When the curtain rose for tonight’s opening night production of Broadway Across Canada’s Mary Poppins at Calgary’s Southern Alberta Jubilee Auditorium, I could barely contain my excitement. Mary Poppins was one of my favourite films growing up and I don’t think I had seen it since I was just little kid.  And I wasn’t the only one who was bubbling over with excitement, the audience’s actual children were on the edges of their seats waiting to see the world’s coolest nanny make her on musical stage debut. Luckily for me, and the kids, she and the rest of the stunning cast didn’t disappoint.

This production of the Disney classic is a super high energy and ultra colourful musical that almost bursts at the seams with goodness. Nearly half a dozen times during the nearly three hour show, I noticed a giant grin on my face.
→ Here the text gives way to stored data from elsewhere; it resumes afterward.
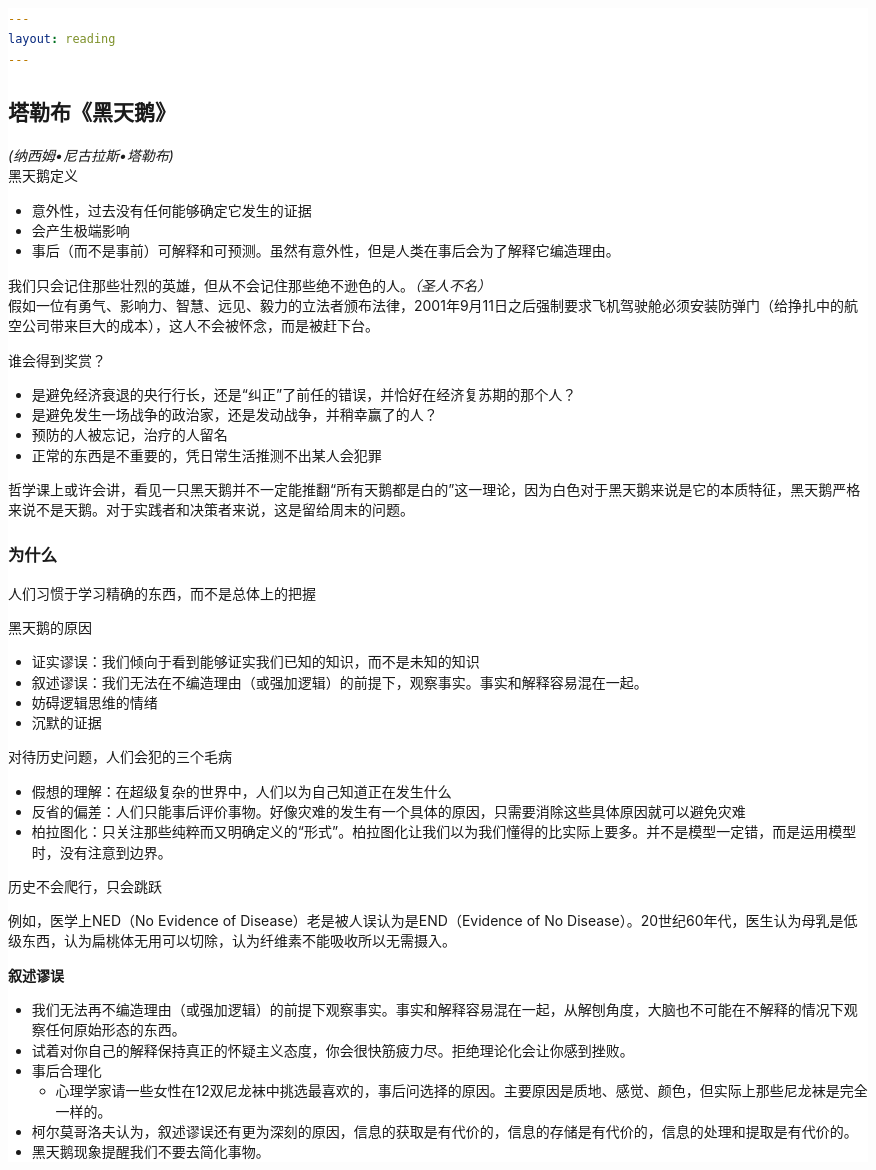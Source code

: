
 ```yaml
---
layout: reading
---
```




## 塔勒布《黑天鹅》

*(纳西姆•尼古拉斯•塔勒布)*  
黑天鹅定义  
- 意外性，过去没有任何能够确定它发生的证据
- 会产生极端影响
- 事后（而不是事前）可解释和可预测。虽然有意外性，但是人类在事后会为了解释它编造理由。

我们只会记住那些壮烈的英雄，但从不会记住那些绝不逊色的人。*（圣人不名）*  
假如一位有勇气、影响力、智慧、远见、毅力的立法者颁布法律，2001年9月11日之后强制要求飞机驾驶舱必须安装防弹门（给挣扎中的航空公司带来巨大的成本），这人不会被怀念，而是被赶下台。  

谁会得到奖赏？
- 是避免经济衰退的央行行长，还是“纠正”了前任的错误，并恰好在经济复苏期的那个人？
- 是避免发生一场战争的政治家，还是发动战争，并稍幸赢了的人？
- 预防的人被忘记，治疗的人留名
- 正常的东西是不重要的，凭日常生活推测不出某人会犯罪


哲学课上或许会讲，看见一只黑天鹅并不一定能推翻“所有天鹅都是白的”这一理论，因为白色对于黑天鹅来说是它的本质特征，黑天鹅严格来说不是天鹅。对于实践者和决策者来说，这是留给周末的问题。  

### 为什么


人们习惯于学习精确的东西，而不是总体上的把握

黑天鹅的原因
- 证实谬误：我们倾向于看到能够证实我们已知的知识，而不是未知的知识
- 叙述谬误：我们无法在不编造理由（或强加逻辑）的前提下，观察事实。事实和解释容易混在一起。
- 妨碍逻辑思维的情绪
- 沉默的证据





对待历史问题，人们会犯的三个毛病
- 假想的理解：在超级复杂的世界中，人们以为自己知道正在发生什么
- 反省的偏差：人们只能事后评价事物。好像灾难的发生有一个具体的原因，只需要消除这些具体原因就可以避免灾难
- 柏拉图化：只关注那些纯粹而又明确定义的“形式”。柏拉图化让我们以为我们懂得的比实际上要多。并不是模型一定错，而是运用模型时，没有注意到边界。

历史不会爬行，只会跳跃  

例如，医学上NED（No Evidence of Disease）老是被人误认为是END（Evidence of No Disease）。20世纪60年代，医生认为母乳是低级东西，认为扁桃体无用可以切除，认为纤维素不能吸收所以无需摄入。  

**叙述谬误**
- 我们无法再不编造理由（或强加逻辑）的前提下观察事实。事实和解释容易混在一起，从解刨角度，大脑也不可能在不解释的情况下观察任何原始形态的东西。  
- 试着对你自己的解释保持真正的怀疑主义态度，你会很快筋疲力尽。拒绝理论化会让你感到挫败。  
- 事后合理化  
    - 心理学家请一些女性在12双尼龙袜中挑选最喜欢的，事后问选择的原因。主要原因是质地、感觉、颜色，但实际上那些尼龙袜是完全一样的。
- 柯尔莫哥洛夫认为，叙述谬误还有更为深刻的原因，信息的获取是有代价的，信息的存储是有代价的，信息的处理和提取是有代价的。  
- 黑天鹅现象提醒我们不要去简化事物。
It hard thing not to do when you’re left in awe of the colourful costumes, the epic sets and the ease in which one big scene was transformed into another.  I can only imagine what the kids around me thought, because after seeing so many shows all over the world, Mary Poppins offers surprises that any theatre buff would be left applauding.

If I sound like I’m being over generous, maybe I am. But I left the theatre about thirty minutes ago and my toes are still tapping and I feel like I’ll never get “Step In Time” out of my head. The harshest or grumpiest of critics might argue that pace of the show sometimes weighs down the entire production, or that….well, actually I don’t know what else they’d have to complain about. I fancy myself someone who likes my musicals with a little edge, I’d line up to Urinetown or Avenue Q time and time again, yet I feel that I may have been converted to begin re-embracing Disney’s run on turning their movies into Broadway spectacles.
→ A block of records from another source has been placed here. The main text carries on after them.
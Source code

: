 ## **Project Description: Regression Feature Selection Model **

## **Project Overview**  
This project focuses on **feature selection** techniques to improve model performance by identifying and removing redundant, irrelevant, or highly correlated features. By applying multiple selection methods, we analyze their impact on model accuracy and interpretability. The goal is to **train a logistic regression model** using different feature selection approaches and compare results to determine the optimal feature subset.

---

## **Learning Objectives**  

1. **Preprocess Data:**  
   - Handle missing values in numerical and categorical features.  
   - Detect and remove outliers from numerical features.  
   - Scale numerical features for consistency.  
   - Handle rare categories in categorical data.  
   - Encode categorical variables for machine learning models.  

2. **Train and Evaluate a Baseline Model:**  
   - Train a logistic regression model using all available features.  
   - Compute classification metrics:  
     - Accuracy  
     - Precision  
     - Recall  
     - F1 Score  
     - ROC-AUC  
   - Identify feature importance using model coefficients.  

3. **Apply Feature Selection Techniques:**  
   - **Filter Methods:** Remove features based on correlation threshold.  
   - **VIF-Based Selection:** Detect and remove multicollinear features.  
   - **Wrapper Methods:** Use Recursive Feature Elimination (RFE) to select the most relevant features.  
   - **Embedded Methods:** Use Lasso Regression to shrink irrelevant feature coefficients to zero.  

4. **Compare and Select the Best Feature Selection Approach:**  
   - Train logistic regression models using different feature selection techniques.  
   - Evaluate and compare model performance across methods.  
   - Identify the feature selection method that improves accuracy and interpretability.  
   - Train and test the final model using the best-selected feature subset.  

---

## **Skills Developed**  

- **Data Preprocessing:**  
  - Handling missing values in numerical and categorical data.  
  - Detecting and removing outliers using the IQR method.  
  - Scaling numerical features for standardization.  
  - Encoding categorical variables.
More than a spoonful of sugar, Broadway Across Canada’s show is a whole theatre full of sweetness, topped off with a jaw-dropping performance by American actress Rachel Wallace as the iconic nanny. She’s so practically perfect that Wallace almost seems destined to take on such an epic and challenging role. To so successfully pull of dancing, singing, comedic timing and the biting charm that makes Mary Poppins so great is a challenge Wallace happily accepts and nails.
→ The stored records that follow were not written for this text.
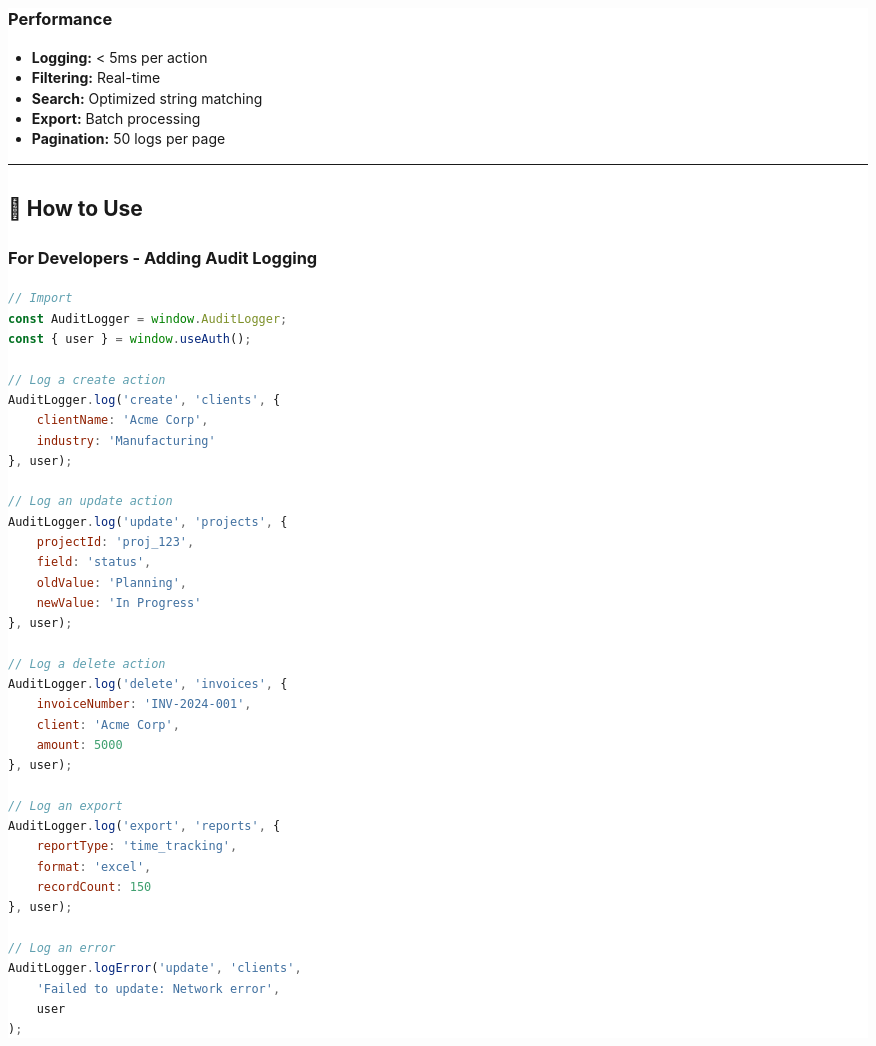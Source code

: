 ### Performance
- **Logging:** < 5ms per action
- **Filtering:** Real-time
- **Search:** Optimized string matching
- **Export:** Batch processing
- **Pagination:** 50 logs per page

---

## 🚀 How to Use

### For Developers - Adding Audit Logging

```javascript
// Import
const AuditLogger = window.AuditLogger;
const { user } = window.useAuth();

// Log a create action
AuditLogger.log('create', 'clients', {
    clientName: 'Acme Corp',
    industry: 'Manufacturing'
}, user);

// Log an update action
AuditLogger.log('update', 'projects', {
    projectId: 'proj_123',
    field: 'status',
    oldValue: 'Planning',
    newValue: 'In Progress'
}, user);

// Log a delete action
AuditLogger.log('delete', 'invoices', {
    invoiceNumber: 'INV-2024-001',
    client: 'Acme Corp',
    amount: 5000
}, user);

// Log an export
AuditLogger.log('export', 'reports', {
    reportType: 'time_tracking',
    format: 'excel',
    recordCount: 150
}, user);

// Log an error
AuditLogger.logError('update', 'clients', 
    'Failed to update: Network error', 
    user
);
```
Mary Poppins fanatics will notice some changes (Sorry, no penguins) but that’s because the show borrows from both the movie and the books from which the original film was inspired. But by the time the final curtain falls, none of it matters, you’ll rise to your feet and realize that sometimes theatre is meant to be fun for the whole family, which is what Mary Poppins would have wanted all along.

Mary Poppins runs at the Southern Alberta Jubilee Auditorium until August 5th. Special tickets are available 50% off one hour before show time.